# Task objective
Filter the entries down to the lines containing "location", and copy those lines.

[Record extracts — start]

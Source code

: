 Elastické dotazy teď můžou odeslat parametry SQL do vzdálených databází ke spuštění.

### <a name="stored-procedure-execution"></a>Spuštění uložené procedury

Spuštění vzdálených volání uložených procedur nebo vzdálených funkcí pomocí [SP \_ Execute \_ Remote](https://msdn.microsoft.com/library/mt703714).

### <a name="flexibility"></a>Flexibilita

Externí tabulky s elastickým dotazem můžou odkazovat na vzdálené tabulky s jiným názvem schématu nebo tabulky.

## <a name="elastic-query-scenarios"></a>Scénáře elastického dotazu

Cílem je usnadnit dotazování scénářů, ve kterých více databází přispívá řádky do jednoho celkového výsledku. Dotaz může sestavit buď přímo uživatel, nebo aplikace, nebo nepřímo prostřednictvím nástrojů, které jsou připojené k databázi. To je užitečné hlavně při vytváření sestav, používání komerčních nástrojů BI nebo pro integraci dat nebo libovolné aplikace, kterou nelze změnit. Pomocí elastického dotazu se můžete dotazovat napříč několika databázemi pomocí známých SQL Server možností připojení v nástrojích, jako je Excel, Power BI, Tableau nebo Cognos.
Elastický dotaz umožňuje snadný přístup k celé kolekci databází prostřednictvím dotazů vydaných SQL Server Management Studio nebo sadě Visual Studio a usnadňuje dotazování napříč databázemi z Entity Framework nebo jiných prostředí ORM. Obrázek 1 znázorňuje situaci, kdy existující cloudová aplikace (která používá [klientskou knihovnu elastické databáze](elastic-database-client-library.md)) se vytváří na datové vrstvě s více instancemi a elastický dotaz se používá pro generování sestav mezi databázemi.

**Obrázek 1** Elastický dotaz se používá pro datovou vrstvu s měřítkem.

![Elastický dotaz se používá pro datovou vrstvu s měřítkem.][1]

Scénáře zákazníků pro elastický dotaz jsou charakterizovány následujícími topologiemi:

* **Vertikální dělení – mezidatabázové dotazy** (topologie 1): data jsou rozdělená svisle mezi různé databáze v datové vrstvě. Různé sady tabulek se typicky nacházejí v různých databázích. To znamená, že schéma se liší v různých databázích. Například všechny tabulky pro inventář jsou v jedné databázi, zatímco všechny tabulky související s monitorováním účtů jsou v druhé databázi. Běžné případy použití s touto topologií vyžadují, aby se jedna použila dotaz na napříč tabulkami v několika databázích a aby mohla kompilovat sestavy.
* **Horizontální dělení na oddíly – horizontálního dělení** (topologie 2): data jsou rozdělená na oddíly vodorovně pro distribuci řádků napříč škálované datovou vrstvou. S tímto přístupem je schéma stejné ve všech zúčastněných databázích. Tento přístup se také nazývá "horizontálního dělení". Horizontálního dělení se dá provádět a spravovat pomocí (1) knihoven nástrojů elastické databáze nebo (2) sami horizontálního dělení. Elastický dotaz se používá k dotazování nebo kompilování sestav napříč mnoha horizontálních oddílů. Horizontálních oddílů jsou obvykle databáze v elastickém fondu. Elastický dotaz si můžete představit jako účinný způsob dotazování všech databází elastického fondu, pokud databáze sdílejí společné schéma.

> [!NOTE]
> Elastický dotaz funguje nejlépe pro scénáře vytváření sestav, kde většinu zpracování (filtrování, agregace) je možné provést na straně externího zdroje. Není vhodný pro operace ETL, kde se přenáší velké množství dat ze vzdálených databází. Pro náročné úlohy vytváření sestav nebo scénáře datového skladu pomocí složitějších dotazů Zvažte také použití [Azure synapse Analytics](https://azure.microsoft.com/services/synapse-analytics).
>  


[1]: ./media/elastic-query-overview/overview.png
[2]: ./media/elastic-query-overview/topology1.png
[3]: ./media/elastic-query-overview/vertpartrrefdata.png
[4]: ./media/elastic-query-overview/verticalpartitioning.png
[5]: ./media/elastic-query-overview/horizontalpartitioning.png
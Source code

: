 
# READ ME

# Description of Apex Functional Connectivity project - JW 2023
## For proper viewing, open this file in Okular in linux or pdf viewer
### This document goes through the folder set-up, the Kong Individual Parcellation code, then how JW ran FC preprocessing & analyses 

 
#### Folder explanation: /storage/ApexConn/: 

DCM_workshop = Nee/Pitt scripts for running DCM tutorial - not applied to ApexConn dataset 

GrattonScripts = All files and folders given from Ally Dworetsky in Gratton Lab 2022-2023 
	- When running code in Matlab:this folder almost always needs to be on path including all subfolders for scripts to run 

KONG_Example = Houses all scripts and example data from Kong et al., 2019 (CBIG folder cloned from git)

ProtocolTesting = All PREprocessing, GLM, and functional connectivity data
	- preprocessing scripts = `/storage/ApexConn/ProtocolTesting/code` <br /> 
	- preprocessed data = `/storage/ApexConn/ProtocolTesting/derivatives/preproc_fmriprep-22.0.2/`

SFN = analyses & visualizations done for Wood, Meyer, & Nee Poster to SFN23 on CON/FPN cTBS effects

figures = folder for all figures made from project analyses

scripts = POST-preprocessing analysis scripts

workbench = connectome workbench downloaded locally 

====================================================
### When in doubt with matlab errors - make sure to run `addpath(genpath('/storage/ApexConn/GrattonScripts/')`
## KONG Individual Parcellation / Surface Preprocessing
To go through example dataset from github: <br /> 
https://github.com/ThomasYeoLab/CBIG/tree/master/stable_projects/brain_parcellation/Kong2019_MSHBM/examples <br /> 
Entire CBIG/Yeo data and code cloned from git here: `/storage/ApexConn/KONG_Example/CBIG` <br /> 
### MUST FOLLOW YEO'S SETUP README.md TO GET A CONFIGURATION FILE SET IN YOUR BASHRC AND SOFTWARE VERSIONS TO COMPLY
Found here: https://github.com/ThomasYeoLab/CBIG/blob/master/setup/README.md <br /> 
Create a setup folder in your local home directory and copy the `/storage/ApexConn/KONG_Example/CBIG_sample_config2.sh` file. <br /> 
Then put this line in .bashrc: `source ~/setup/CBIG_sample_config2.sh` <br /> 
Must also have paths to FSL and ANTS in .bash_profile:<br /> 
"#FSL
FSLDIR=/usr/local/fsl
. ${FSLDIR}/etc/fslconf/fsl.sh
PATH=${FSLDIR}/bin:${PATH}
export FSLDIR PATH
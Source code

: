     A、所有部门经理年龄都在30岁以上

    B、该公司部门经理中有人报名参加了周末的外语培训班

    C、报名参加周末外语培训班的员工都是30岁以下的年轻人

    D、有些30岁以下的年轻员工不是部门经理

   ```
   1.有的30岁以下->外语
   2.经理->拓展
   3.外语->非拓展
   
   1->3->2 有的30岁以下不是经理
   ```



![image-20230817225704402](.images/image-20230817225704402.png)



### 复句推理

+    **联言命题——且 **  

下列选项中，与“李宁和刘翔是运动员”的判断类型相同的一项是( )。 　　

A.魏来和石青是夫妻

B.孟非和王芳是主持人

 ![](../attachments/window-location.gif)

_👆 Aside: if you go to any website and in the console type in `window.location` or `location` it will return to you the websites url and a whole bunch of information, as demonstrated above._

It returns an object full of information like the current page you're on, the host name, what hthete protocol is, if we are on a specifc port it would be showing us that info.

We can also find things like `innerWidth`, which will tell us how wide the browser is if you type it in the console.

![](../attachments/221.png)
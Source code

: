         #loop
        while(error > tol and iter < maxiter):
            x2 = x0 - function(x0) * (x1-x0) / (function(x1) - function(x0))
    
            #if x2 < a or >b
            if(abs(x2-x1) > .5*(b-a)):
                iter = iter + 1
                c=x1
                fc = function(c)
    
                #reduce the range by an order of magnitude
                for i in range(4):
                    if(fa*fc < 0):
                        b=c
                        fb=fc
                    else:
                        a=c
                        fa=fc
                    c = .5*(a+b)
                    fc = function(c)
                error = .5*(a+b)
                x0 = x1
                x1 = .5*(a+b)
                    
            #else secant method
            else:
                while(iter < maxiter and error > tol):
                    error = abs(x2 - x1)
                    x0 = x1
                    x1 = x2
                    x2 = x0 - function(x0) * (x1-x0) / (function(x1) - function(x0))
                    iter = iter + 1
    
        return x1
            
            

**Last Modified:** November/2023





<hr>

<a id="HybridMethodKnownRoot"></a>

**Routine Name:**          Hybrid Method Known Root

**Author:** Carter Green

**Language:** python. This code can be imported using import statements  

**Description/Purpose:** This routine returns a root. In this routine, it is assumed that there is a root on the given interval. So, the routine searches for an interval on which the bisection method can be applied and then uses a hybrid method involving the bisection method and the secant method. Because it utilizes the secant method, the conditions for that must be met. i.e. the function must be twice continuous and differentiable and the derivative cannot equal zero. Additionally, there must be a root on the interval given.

[Record extracts — finish]

# Answer to the exercise
 ![](../attachments/window-location.gif)
_👆 Aside: if you go to any website and in the console type in `window.location` or `location` it will return to you the websites url and a whole bunch of information, as demonstrated above._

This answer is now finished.